== Segment start ==

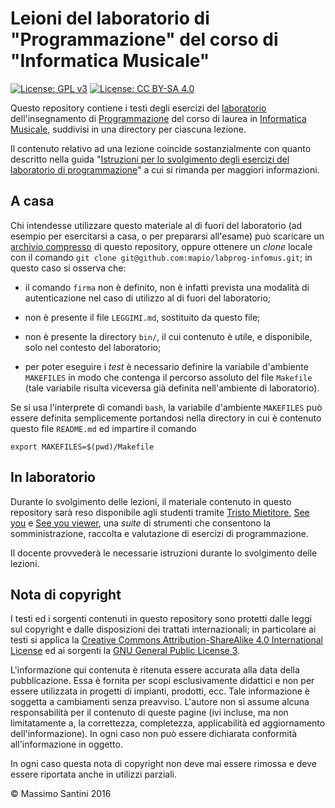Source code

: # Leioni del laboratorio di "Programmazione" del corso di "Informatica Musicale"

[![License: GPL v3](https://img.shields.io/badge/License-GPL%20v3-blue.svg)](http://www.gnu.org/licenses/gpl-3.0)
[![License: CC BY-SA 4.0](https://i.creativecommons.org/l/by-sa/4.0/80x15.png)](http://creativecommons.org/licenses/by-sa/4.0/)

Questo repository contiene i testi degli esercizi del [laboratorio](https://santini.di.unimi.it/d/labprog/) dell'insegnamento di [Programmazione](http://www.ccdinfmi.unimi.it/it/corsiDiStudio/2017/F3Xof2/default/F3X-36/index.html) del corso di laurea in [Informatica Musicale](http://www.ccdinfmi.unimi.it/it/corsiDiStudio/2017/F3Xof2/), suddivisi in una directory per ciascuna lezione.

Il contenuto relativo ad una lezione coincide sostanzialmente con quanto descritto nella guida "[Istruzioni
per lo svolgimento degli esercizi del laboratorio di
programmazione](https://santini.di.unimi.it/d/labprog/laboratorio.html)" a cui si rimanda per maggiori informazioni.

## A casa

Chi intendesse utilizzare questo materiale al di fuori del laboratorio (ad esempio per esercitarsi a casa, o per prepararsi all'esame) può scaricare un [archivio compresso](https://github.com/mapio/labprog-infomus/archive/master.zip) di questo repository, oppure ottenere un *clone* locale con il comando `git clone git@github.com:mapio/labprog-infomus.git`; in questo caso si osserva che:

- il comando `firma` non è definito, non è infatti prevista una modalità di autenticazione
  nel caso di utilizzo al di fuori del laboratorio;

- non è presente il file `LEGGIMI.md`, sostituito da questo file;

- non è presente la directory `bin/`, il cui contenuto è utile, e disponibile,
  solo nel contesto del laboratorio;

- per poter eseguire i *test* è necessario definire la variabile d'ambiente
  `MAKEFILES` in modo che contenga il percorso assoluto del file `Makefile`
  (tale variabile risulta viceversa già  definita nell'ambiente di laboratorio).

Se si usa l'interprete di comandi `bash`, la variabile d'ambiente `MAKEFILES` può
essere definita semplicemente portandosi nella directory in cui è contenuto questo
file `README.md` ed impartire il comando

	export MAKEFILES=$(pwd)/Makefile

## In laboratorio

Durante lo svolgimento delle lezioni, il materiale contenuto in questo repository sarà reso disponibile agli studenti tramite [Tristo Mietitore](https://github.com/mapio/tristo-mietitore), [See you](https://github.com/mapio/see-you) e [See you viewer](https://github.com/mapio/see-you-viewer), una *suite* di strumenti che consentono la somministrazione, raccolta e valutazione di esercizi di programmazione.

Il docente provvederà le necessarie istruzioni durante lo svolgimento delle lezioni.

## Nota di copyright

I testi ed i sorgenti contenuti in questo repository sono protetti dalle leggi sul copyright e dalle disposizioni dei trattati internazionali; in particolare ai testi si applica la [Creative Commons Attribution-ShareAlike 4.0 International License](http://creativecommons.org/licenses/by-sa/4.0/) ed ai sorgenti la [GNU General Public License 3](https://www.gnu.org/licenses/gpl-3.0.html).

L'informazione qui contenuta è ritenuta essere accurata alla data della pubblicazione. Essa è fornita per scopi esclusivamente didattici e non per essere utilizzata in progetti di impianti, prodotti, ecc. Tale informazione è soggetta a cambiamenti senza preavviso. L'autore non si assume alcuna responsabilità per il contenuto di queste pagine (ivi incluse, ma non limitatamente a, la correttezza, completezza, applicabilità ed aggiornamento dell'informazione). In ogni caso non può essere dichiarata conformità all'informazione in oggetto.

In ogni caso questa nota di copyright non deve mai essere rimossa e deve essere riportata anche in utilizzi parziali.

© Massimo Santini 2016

== Segment end ==

Work task: Reproduce each entry above word for word. Pictures are not part of the copy.

Answer to this exercise:
Source code

: # Leioni del laboratorio di "Programmazione" del corso di "Informatica Musicale"

[![License: GPL v3](https://img.shields.io/badge/License-GPL%20v3-blue.svg)](http://www.gnu.org/licenses/gpl-3.0)
[![License: CC BY-SA 4.0](https://i.creativecommons.org/l/by-sa/4.0/80x15.png)](http://creativecommons.org/licenses/by-sa/4.0/)

Questo repository contiene i testi degli esercizi del [laboratorio](https://santini.di.unimi.it/d/labprog/) dell'insegnamento di [Programmazione](http://www.ccdinfmi.unimi.it/it/corsiDiStudio/2017/F3Xof2/default/F3X-36/index.html) del corso di laurea in [Informatica Musicale](http://www.ccdinfmi.unimi.it/it/corsiDiStudio/2017/F3Xof2/), suddivisi in una directory per ciascuna lezione.

Il contenuto relativo ad una lezione coincide sostanzialmente con quanto descritto nella guida "[Istruzioni
per lo svolgimento degli esercizi del laboratorio di
programmazione](https://santini.di.unimi.it/d/labprog/laboratorio.html)" a cui si rimanda per maggiori informazioni.

## A casa

Chi intendesse utilizzare questo materiale al di fuori del laboratorio (ad esempio per esercitarsi a casa, o per prepararsi all'esame) può scaricare un [archivio compresso](https://github.com/mapio/labprog-infomus/archive/master.zip) di questo repository, oppure ottenere un *clone* locale con il comando `git clone git@github.com:mapio/labprog-infomus.git`; in questo caso si osserva che:

- il comando `firma` non è definito, non è infatti prevista una modalità di autenticazione
  nel caso di utilizzo al di fuori del laboratorio;

- non è presente il file `LEGGIMI.md`, sostituito da questo file;

- non è presente la directory `bin/`, il cui contenuto è utile, e disponibile,
  solo nel contesto del laboratorio;

- per poter eseguire i *test* è necessario definire la variabile d'ambiente
  `MAKEFILES` in modo che contenga il percorso assoluto del file `Makefile`
  (tale variabile risulta viceversa già  definita nell'ambiente di laboratorio).

Se si usa l'interprete di comandi `bash`, la variabile d'ambiente `MAKEFILES` può
essere definita semplicemente portandosi nella directory in cui è contenuto questo
file `README.md` ed impartire il comando

	export MAKEFILES=$(pwd)/Makefile

## In laboratorio

Durante lo svolgimento delle lezioni, il materiale contenuto in questo repository sarà reso disponibile agli studenti tramite [Tristo Mietitore](https://github.com/mapio/tristo-mietitore), [See you](https://github.com/mapio/see-you) e [See you viewer](https://github.com/mapio/see-you-viewer), una *suite* di strumenti che consentono la somministrazione, raccolta e valutazione di esercizi di programmazione.

Il docente provvederà le necessarie istruzioni durante lo svolgimento delle lezioni.

## Nota di copyright

I testi ed i sorgenti contenuti in questo repository sono protetti dalle leggi sul copyright e dalle disposizioni dei trattati internazionali; in particolare ai testi si applica la [Creative Commons Attribution-ShareAlike 4.0 International License](http://creativecommons.org/licenses/by-sa/4.0/) ed ai sorgenti la [GNU General Public License 3](https://www.gnu.org/licenses/gpl-3.0.html).

L'informazione qui contenuta è ritenuta essere accurata alla data della pubblicazione. Essa è fornita per scopi esclusivamente didattici e non per essere utilizzata in progetti di impianti, prodotti, ecc. Tale informazione è soggetta a cambiamenti senza preavviso. L'autore non si assume alcuna responsabilità per il contenuto di queste pagine (ivi incluse, ma non limitatamente a, la correttezza, completezza, applicabilità ed aggiornamento dell'informazione). In ogni caso non può essere dichiarata conformità all'informazione in oggetto.

In ogni caso questa nota di copyright non deve mai essere rimossa e deve essere riportata anche in utilizzi parziali.

© Massimo Santini 2016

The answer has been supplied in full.